◆ **Required action**
Whichever lines include the word "List", copy them as they appear in the data.

◆ **Records from a data source**

- Opening Delimiter -

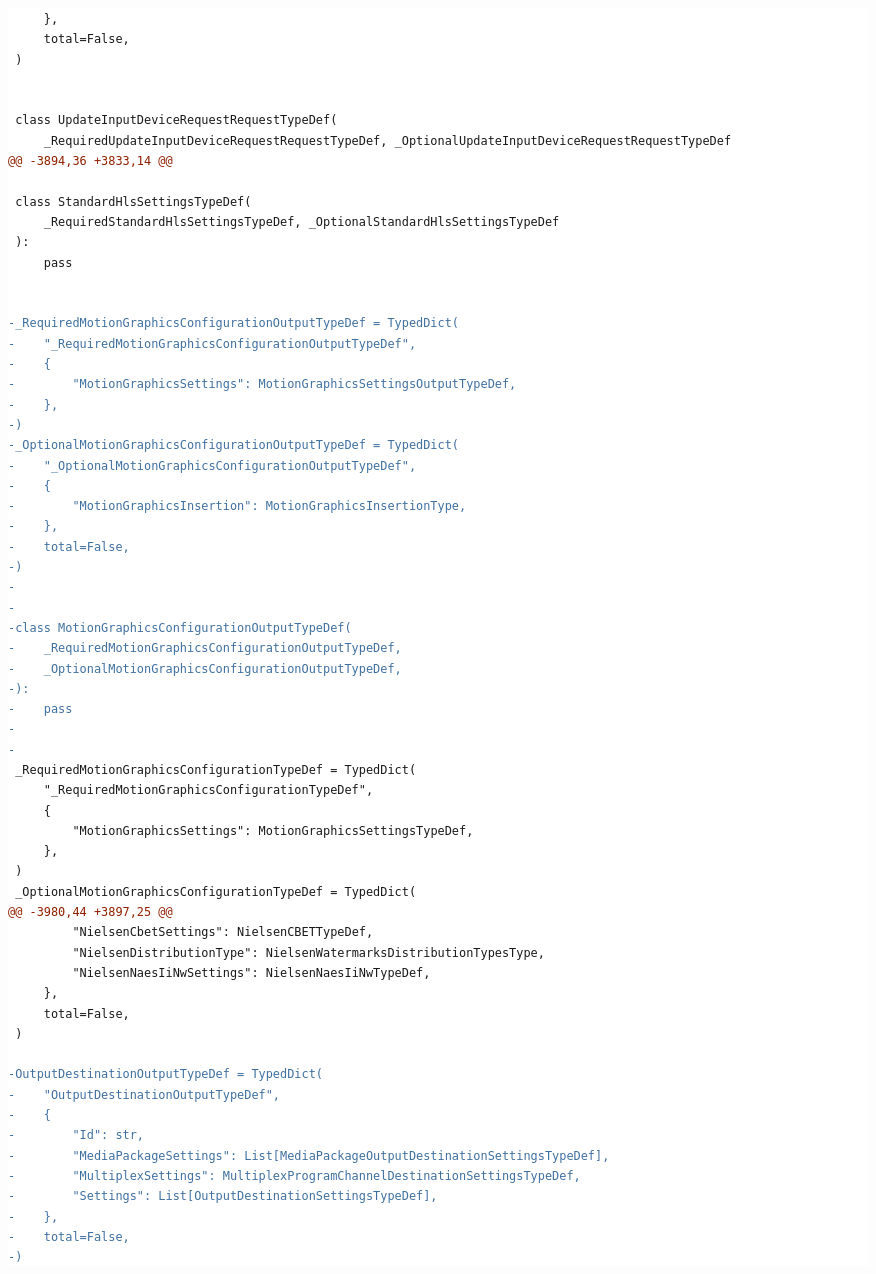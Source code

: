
 ```diff
     },
     total=False,
 )
 
 
 class UpdateInputDeviceRequestRequestTypeDef(
     _RequiredUpdateInputDeviceRequestRequestTypeDef, _OptionalUpdateInputDeviceRequestRequestTypeDef
@@ -3894,36 +3833,14 @@
 
 class StandardHlsSettingsTypeDef(
     _RequiredStandardHlsSettingsTypeDef, _OptionalStandardHlsSettingsTypeDef
 ):
     pass
 
 
-_RequiredMotionGraphicsConfigurationOutputTypeDef = TypedDict(
-    "_RequiredMotionGraphicsConfigurationOutputTypeDef",
-    {
-        "MotionGraphicsSettings": MotionGraphicsSettingsOutputTypeDef,
-    },
-)
-_OptionalMotionGraphicsConfigurationOutputTypeDef = TypedDict(
-    "_OptionalMotionGraphicsConfigurationOutputTypeDef",
-    {
-        "MotionGraphicsInsertion": MotionGraphicsInsertionType,
-    },
-    total=False,
-)
-
-
-class MotionGraphicsConfigurationOutputTypeDef(
-    _RequiredMotionGraphicsConfigurationOutputTypeDef,
-    _OptionalMotionGraphicsConfigurationOutputTypeDef,
-):
-    pass
-
-
 _RequiredMotionGraphicsConfigurationTypeDef = TypedDict(
     "_RequiredMotionGraphicsConfigurationTypeDef",
     {
         "MotionGraphicsSettings": MotionGraphicsSettingsTypeDef,
     },
 )
 _OptionalMotionGraphicsConfigurationTypeDef = TypedDict(
@@ -3980,44 +3897,25 @@
         "NielsenCbetSettings": NielsenCBETTypeDef,
         "NielsenDistributionType": NielsenWatermarksDistributionTypesType,
         "NielsenNaesIiNwSettings": NielsenNaesIiNwTypeDef,
     },
     total=False,
 )
 
-OutputDestinationOutputTypeDef = TypedDict(
-    "OutputDestinationOutputTypeDef",
-    {
-        "Id": str,
-        "MediaPackageSettings": List[MediaPackageOutputDestinationSettingsTypeDef],
-        "MultiplexSettings": MultiplexProgramChannelDestinationSettingsTypeDef,
-        "Settings": List[OutputDestinationSettingsTypeDef],
-    },
-    total=False,
-)
```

- Closing Delimiter -

◆ **Your solution**
-        "MediaPackageSettings": List[MediaPackageOutputDestinationSettingsTypeDef],
-        "Settings": List[OutputDestinationSettingsTypeDef],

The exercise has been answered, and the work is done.